But just two years since its founding, the task force is fielding calls from individuals around the world looking to make amends for ancestors who benefited from enslavement in Grenada. 
“If you had told us this would be happening, we wouldn’t have believed you,” Mr. Gill says, crediting a burgeoning movement of descendants of enslavers getting wise to their family’s history and taking action. 
In Grenada’s case, the momentum began with a public apology made by former BBC journalist Laura Trevelyan and her family in February at a ceremony on the island. They apologized for their forebears’ enslavement of people in Grenada and their enrichment from it, pledging an initial contribution of £100,000 ($130,000) toward education on the island.
“She opened the doors for people to feel comfortable” coming forward, says Mr. Gill.
In April [2023], Ms. Trevelyan and journalist Alex Renton co-founded an organization called Heirs of Slavery. Its eight British members have ancestors who benefited financially from slavery in various ways...
Heirs of Slavery says wealth and privilege trickle down through generations, and that there are possibly millions of Britons whose lives were touched by money generated from enslavement. 
The group aims to amplify the voices of those already calling for reparations, like Caribbean governments. And it supports organizations working to tackle the modern-day consequences of slavery, both in the United Kingdom and abroad, from racism to health care inequities. But it’s also setting an example for others, drafting a road map of reparative justice for enslavement – at the individual level...
“Shining a light is always a good idea,” says Mr. Renton, who published a book in 2021 about his family’s ties to slavery, donating the proceeds to a handful of nongovernmental organizations in the Caribbean and England. “You don’t have to feel guilt about it; you can’t change the past,” he says, paraphrasing Sir Geoff Palmer, a Scottish Jamaican scholar. “But we should feel ashamed that up to this point we’ve done nothing about the consequences” of slavery.
Start anywhere
Most Africans trafficked to the Americas and Caribbean during the trans-Atlantic slave trade ended up in the West Indies. The wealth generated there through unpaid, brutal, forced labor funded much of Europe’s Industrial Revolution and bolstered churches, banks, and educational institutions. When slavery was abolished in British territories in 1833, the government took out a loan to compensate enslavers for their lost “property.” The government only finished paying off that debt in 2015. 
The family of David Lascelles, the 8th Earl of Harewood, for example, received more than £26,000 from the British government after abolition in compensation for nearly 1,300 lives, while “the enslaved people were given nothing,” Mr. Lascelles says.
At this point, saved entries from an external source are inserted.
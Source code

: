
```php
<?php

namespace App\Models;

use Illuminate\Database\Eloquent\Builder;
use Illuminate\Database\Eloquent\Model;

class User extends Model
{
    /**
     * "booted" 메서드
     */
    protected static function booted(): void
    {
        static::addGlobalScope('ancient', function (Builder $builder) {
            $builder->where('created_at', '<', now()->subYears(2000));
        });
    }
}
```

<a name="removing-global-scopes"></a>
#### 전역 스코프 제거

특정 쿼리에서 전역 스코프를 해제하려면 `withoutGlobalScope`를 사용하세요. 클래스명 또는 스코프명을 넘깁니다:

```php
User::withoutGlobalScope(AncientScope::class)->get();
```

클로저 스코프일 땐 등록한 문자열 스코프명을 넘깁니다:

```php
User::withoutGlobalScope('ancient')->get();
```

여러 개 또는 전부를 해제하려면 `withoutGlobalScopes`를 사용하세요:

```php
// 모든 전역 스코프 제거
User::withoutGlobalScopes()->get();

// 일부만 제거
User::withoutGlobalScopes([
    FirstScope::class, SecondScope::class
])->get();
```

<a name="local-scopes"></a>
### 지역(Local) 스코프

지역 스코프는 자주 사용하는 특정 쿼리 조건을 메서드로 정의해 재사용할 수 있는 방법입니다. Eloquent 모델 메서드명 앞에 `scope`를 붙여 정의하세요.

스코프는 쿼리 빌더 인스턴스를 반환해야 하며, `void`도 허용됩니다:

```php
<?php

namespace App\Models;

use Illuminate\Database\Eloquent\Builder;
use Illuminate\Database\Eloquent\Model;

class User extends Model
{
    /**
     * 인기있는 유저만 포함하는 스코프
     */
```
He joined Heirs of Slavery upon its founding, eager to collaborate with peers doing work he’s been focused on for decades.
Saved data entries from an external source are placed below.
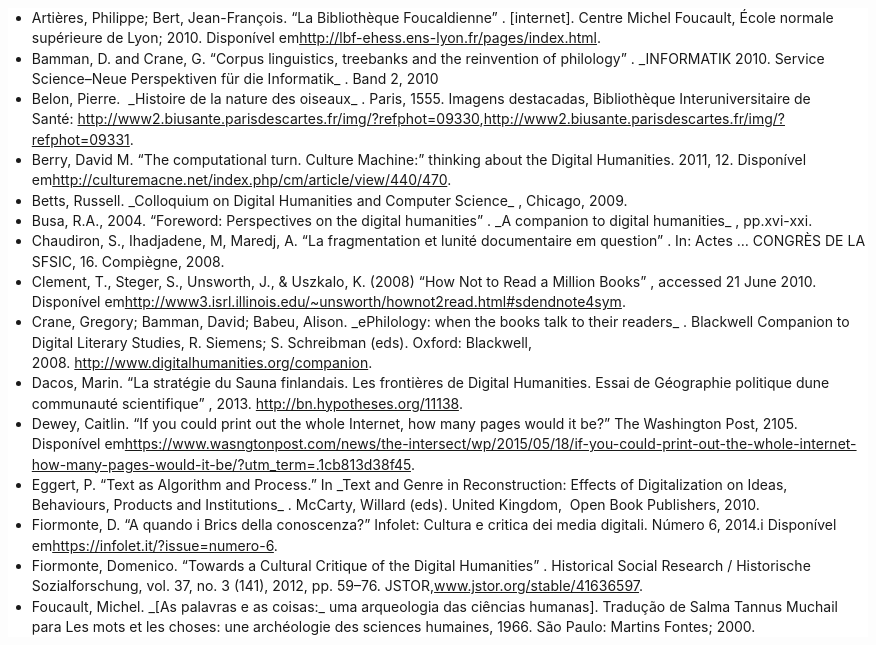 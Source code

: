 [^12]:  “Lobjet texte ici désigné nest pas un objet purement sémiotique, ce nest pas seulement un ensemble de codes ; cest un objet fabriqué, artisanalement et/ou industriellement (dans le régime des médias informatisés par un mixte des deux), doté de propriétés matérielles, inscrit dans un certain type déchange” <a class="footnote-ref" href="#pédauque2004"> [pédauque2004] </a>(meus grifos).## Bibliography

<ul>
<li id="artières2010">Artières, Philippe; Bert, Jean-François. “La Bibliothèque Foucaldienne” . [internet]. Centre Michel Foucault, École normale supérieure de Lyon; 2010. Disponível em<a href="http://lbf-ehess.ens-lyon.fr/pages/index.html">http://lbf-ehess.ens-lyon.fr/pages/index.html</a>.
</li>
<li id="baumann2010">Bamman, D. and Crane, G. “Corpus linguistics, treebanks and the reinvention of philology” . _INFORMATIK 2010. Service Science–Neue Perspektiven für die Informatik_ . Band 2, 2010
</li>
<li id="belon1555">Belon, Pierre.  _Histoire de la nature des oiseaux_ . Paris, 1555. Imagens destacadas, Bibliothèque Interuniversitaire de Santé: <a href="http://www2.biusante.parisdescartes.fr/img/?refphot=09330">http://www2.biusante.parisdescartes.fr/img/?refphot=09330</a>,<a href="http://www2.biusante.parisdescartes.fr/img/?refphot=09331">http://www2.biusante.parisdescartes.fr/img/?refphot=09331</a>.
</li>
<li id="berry2011">Berry, David M. “The computational turn. Culture Machine:” thinking about the Digital Humanities. 2011, 12. Disponível em<a href="http://culturemacne.net/index.php/cm/article/view/440/470">http://culturemacne.net/index.php/cm/article/view/440/470</a>.
</li>
<li id="betts2009">Betts, Russell. _Colloquium on Digital Humanities and Computer Science_ , Chicago, 2009.
</li>
<li id="busa2004">Busa, R.A., 2004. “Foreword: Perspectives on the digital humanities” . _A companion to digital humanities_ , pp.xvi-xxi.
</li>
<li id="chaudiron2008">Chaudiron, S., Ihadjadene, M, Maredj, A. “La fragmentation et lunité documentaire em question” . In: Actes … CONGRÈS DE LA SFSIC, 16. Compiègne, 2008.
</li>
<li id="clement2008">Clement, T., Steger, S., Unsworth, J., & Uszkalo, K. (2008) “How Not to Read a Million Books” , accessed 21 June 2010. Disponível em<a href="http://www3.isrl.illinois.edu/~unsworth/hownot2read.html#sdendnote4sym">http://www3.isrl.illinois.edu/~unsworth/hownot2read.html#sdendnote4sym</a>.
</li>
<li id="crane2008">Crane, Gregory; Bamman, David; Babeu, Alison. _ePhilology: when the books talk to their readers_ . Blackwell Companion to Digital Literary Studies, R. Siemens; S. Schreibman (eds). Oxford: Blackwell, 2008. <a href="http://www.digitalhumanities.org/companion">http://www.digitalhumanities.org/companion</a>.
</li>
<li id="dacos2013">Dacos, Marin. “La stratégie du Sauna finlandais. Les frontières de Digital Humanities. Essai de Géographie politique dune communauté scientifique” , 2013. <a href="http://bn.hypotheses.org/11138">http://bn.hypotheses.org/11138</a>.
</li>
<li id="dewey2015">Dewey, Caitlin. “If you could print out the whole Internet, how many pages would it be?” The Washington Post, 2105. Disponível em<a href="https://www.wasngtonpost.com/news/the-intersect/wp/2015/05/18/if-you-could-print-out-the-whole-internet-how-many-pages-would-it-be/?utm_term=.1cb813d38f45">https://www.wasngtonpost.com/news/the-intersect/wp/2015/05/18/if-you-could-print-out-the-whole-internet-how-many-pages-would-it-be/?utm_term=.1cb813d38f45</a>.
</li>
<li id="eggert2010">Eggert, P. “Text as Algorithm and Process.” In _Text and Genre in Reconstruction: Effects of Digitalization on Ideas, Behaviours, Products and Institutions_ . McCarty, Willard (eds). United Kingdom,  Open Book Publishers, 2010.
</li>
<li id="fiormonte2014">Fiormonte, D. “A quando i Brics della conoscenza?” Infolet: Cultura e critica dei media digitali. Número 6, 2014.i Disponível em<a href="https://infolet.it/?issue=numero-6">https://infolet.it/?issue=numero-6</a>.
</li>
<li id="fiormonte2012">Fiormonte, Domenico. “Towards a Cultural Critique of the Digital Humanities” . Historical Social Research / Historische Sozialforschung, vol. 37, no. 3 (141), 2012, pp. 59–76. JSTOR,<a href="www.jstor.org/stable/41636597">www.jstor.org/stable/41636597</a>.
</li>
<li id="foucault2000">Foucault, Michel. _[As palavras e as coisas:_ uma arqueologia das ciências humanas]. Tradução de Salma Tannus Muchail para Les mots et les choses: une archéologie des sciences humaines, 1966. São Paulo: Martins Fontes; 2000.
</li>

[^1]: Estepreâmbuloparte de algumas ideias delineadas originalmente em um post publicado em[https://humanidadesdigitais.org/2012/04/10/ler-a-prosa-do-mundo-hoje](https://humanidadesdigitais.org/2012/04/10/ler-a-prosa-do-mundo-hoje), do qual também retomei o título para o presente artigo,Ler a prosa do mundo hoje. Como já apontava ali, esse título faz homenagem ao famoso ensaio de Michel Pêcheux, “Ler o arquivo hoje” , incluído no livro _Gestos de Leitura_ , de Eni Puccineli Orlandi.
[^2]: Ainda disponível, em[https://humanidadesdigitais.org/pequena-biblioteca-virtual-as-palavras-e-as-coisas](https://humanidadesdigitais.org/pequena-biblioteca-virtual-as-palavras-e-as-coisas)
[^3]: "A proposta deste artigo é a de que a metodologia conhecida como representação do conhecimento tem profundas implicações para a computação em humanidades, e por meio da computação em humanidades, tem o potencial de mudar o modo como o fazer acadêmico nas humanidades é realizado, mudar a natureza da formação nas humanidades, e mudar a relação entre as humanidades e outras profissões, que dirá outras disciplinas. Acredito que a representação do conhecimento já produziu pesquisas novas importantes, e que trará, no futuro, novos olhares sobre o que sabemos do registro humano, e sobre como o sabemos"; minha tradução.
[^4]: As ferramentas atualmente a nosso dispor, por primitivas que poderão parecer no futuro, são já adequadas para criar uma esfera dinâmica para a vida intelectual que é tão diferente daquilo que a precede como a cultura oral difere do mundo da escrita; minha tradução.
[^5]: Treebanks (corpora anotados) são coleções de textos com extensas categorias de anotação morfológica, sintática e similares, e constituem instrumentos familiares na pesquisa de corpus e de linguística computacional. Ao construir corpora anotados para línguas stóricas como o grego e o latim, encontramos um novo espaço intelectual que combinava elementos da linguística computacional e de corpus e da antiga disciplina da filologia; minha tradução.
[^6]: Esse primeiro dado, note-se, é pouco confiável, pois, apesar da investigação pioneira do pesquisador, é preciso lembrar que não há propriamente uma entidade oficial que centralize as informações sobre o que hána internet, e portanto os números, inferidos indiretamente, correm o risco de estarem subestimados.
[^7]: Penso que estamos chegando a um momento no qual a forma da atenção que damos às fontes primárias está se deslocando da digitação para a análise, de artefatos para agregados, e da representação para a abstração; minha tradução.
[^8]: Em Paixão de Sousa (2010), mostrei como a correlaçãointernet-bibliotecaé falha, discutindo os problemas do acervopercirculantee da angústia do catalogador, e defendendo que aos humanistas nos resta dominar as novas formas de ordenação do texto, ou deixar que outros a dominem – e nessa segunda hipótese, abrir mão do coração do nosso trabalho e, desconfio, da nossa relevância social.
[^9]: A tecnologia digital não é novidade nos estudos clássicos: há hoje professores plenos que sempre pesquisaram repositórios de textos gregos e latinos, compuseram suas ideias em forma eletrônica, encontraram fontes secundárias online, e que exploraram de modo oportunista quaisquer ferramentas digitais que servissem seus propósitos. Entretanto, a inércia das práticas pregressas fez preservarem-se intactas as formas de evoluíram para explorar as vantagens e minimizar as desvantagens da cultura impressa: criamos documentos que mimetizam escravizadamente seus predecessores impressos; enviamos esses documentos para os mesmos tipos de periódicos e editoras; nossas obras de referência e nossas edições já começam a se tornar obsoletas no momento em que são publicadas e daí para frente ficam estagnadas; mesmo quando novas, nossas publicações são estáticas e não conseguem se adaptar às necessidades de seus usuários variados; enquanto um público crescente, global, poderia agora encontrar os resultados do nosso trabalho, nós encapsulamos nossas ideias em linguagem especializada e por trás de barreiras de assinaturas que fazem perpetuar, para o século vinte e um, o minúsculo público leitor do vinte.; minha tradução.
[^10]: A questão que se nos depara é muito mais profunda que o desafio de produzir mais, ou, de preferência, melhores artigos e monografias. Precisamos, de modo mais geral, nos perguntar que tipo de espaço queremos produzir para explorar o registro linguístico da humanidade – quer estejamos contemplando a Odisséia, os arquivos administrativos da Suméria, ou investigando o pensamento matemático por meio de fontes gregas ou árabes. Mais importante, talvez, do que a questão sobre o que podemos fazer, pode ser a oportunidade de redefinirmos quem pode fazer o quê – de abrir a vida intelectual como nunca antes, e de criar um solo fértil onde a humanidade poderá cultivar a vida da mente com maior vigor e alegria.; minha tradução.
[^11]: ... essa visão de um tipo de leitura e produção acadêmica pública e interativa que democraticamente coloca o leitor num camarote e ao mesmo tempo empodera o estudioso a produzir e assinar mais edições especializadas, fazendo boa parte do trabalho de descoberta para nós, é uma perspectiva muito atraente. Não devíamos temer os bárbaros passando pelos portões da cidadela acadêmica. Eles normalmente têm coisas menos trabalhosas a fazer, de qualquer maneira; e mesmo quando decidem interferir (como no caso de passagens controversas da bíblia a cujos termos eles apresentem objeções), ou mesmo se se sentirem encorajados a produzir suas próprias edições, minha resposta é: Que façam!; minha tradução.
“People like us have, historically, kept quiet about what our ancestors did. We believe the time has come to face up to what happened, to acknowledge the ongoing repercussions of this human tragedy, and support the existing movements to discuss repair and reconciliation,” reads the group’s webpage.
For Ms. Trevelyan, that meant a very public apology – and resigning from journalism to dedicate herself to activism...
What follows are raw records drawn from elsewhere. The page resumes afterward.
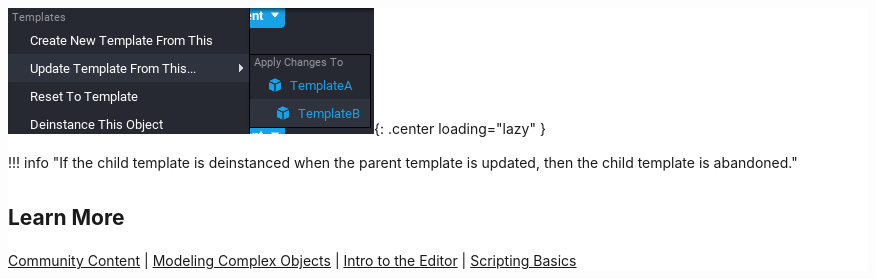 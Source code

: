 ![!Nested Template](../img/EditorManual/Art/NestedTemplate.png){: .center loading="lazy" }

!!! info "If the child template is deinstanced when the parent template is updated, then the child template is abandoned."

## Learn More

[Community Content](community_content.md) | [Modeling Complex Objects](modeling.md) | [Intro to the Editor](editor_intro.md) | [Scripting Basics](lua_basics_lightbulb.md)
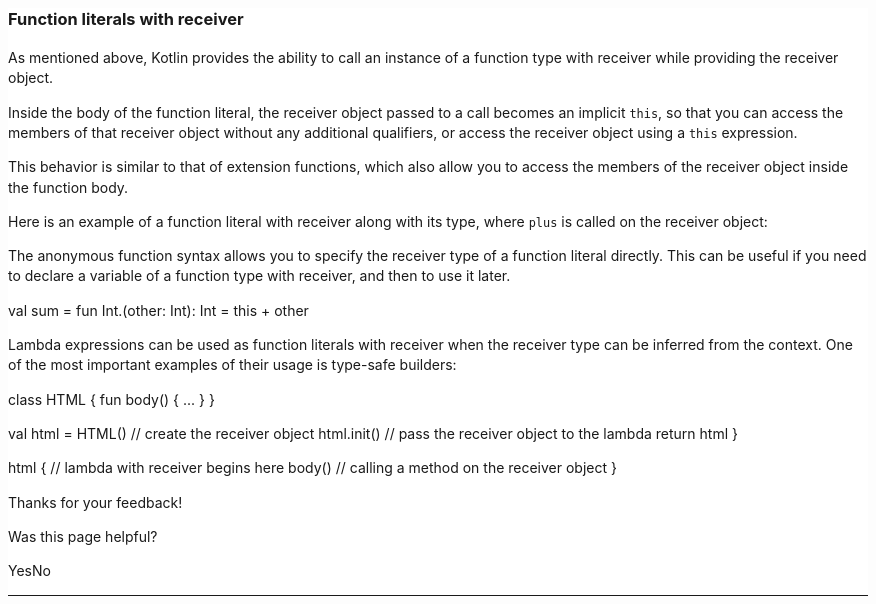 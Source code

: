 ### Function literals with receiver

As mentioned above, Kotlin provides the ability to call an instance of a function type with receiver while providing the receiver object.

Inside the body of the function literal, the receiver object passed to a call becomes an implicit `this`, so that you can access the members of that receiver object without any additional qualifiers, or access the receiver object using a `this` expression.

This behavior is similar to that of extension functions, which also allow you to access the members of the receiver object inside the function body.

Here is an example of a function literal with receiver along with its type, where `plus` is called on the receiver object:

The anonymous function syntax allows you to specify the receiver type of a function literal directly. This can be useful if you need to declare a variable of a function type with receiver, and then to use it later.

val sum = fun Int.(other: Int): Int = this + other

Lambda expressions can be used as function literals with receiver when the receiver type can be inferred from the context. One of the most important examples of their usage is type-safe builders:

class HTML {
fun body() { ... }
}

val html = HTML() // create the receiver object
html.init() // pass the receiver object to the lambda
return html
}

html { // lambda with receiver begins here
body() // calling a method on the receiver object
}

Thanks for your feedback!

Was this page helpful?

YesNo

---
For Mr. Lascelles, a second cousin of King Charles, making repairs included in 2014 handing over digitized copies of slavery-related documents discovered in the basement of the Downton Abbey-esque Harewood House to the National Archives in Barbados, where much of his family’s wealth originated during enslavement. 
“What can we do that is actually useful and wanted – not to solve our own conscience?” he says he asks himself...
“Listen and learn”
...The group is planning a conference this fall that will bring together families that benefited from the trans-Atlantic slave trade along with representatives from Caribbean governments and Black Europeans advocating for reparations. In the meantime, members are meeting with local advocacy groups to better understand what they want – and how Heirs of Slavery might assist.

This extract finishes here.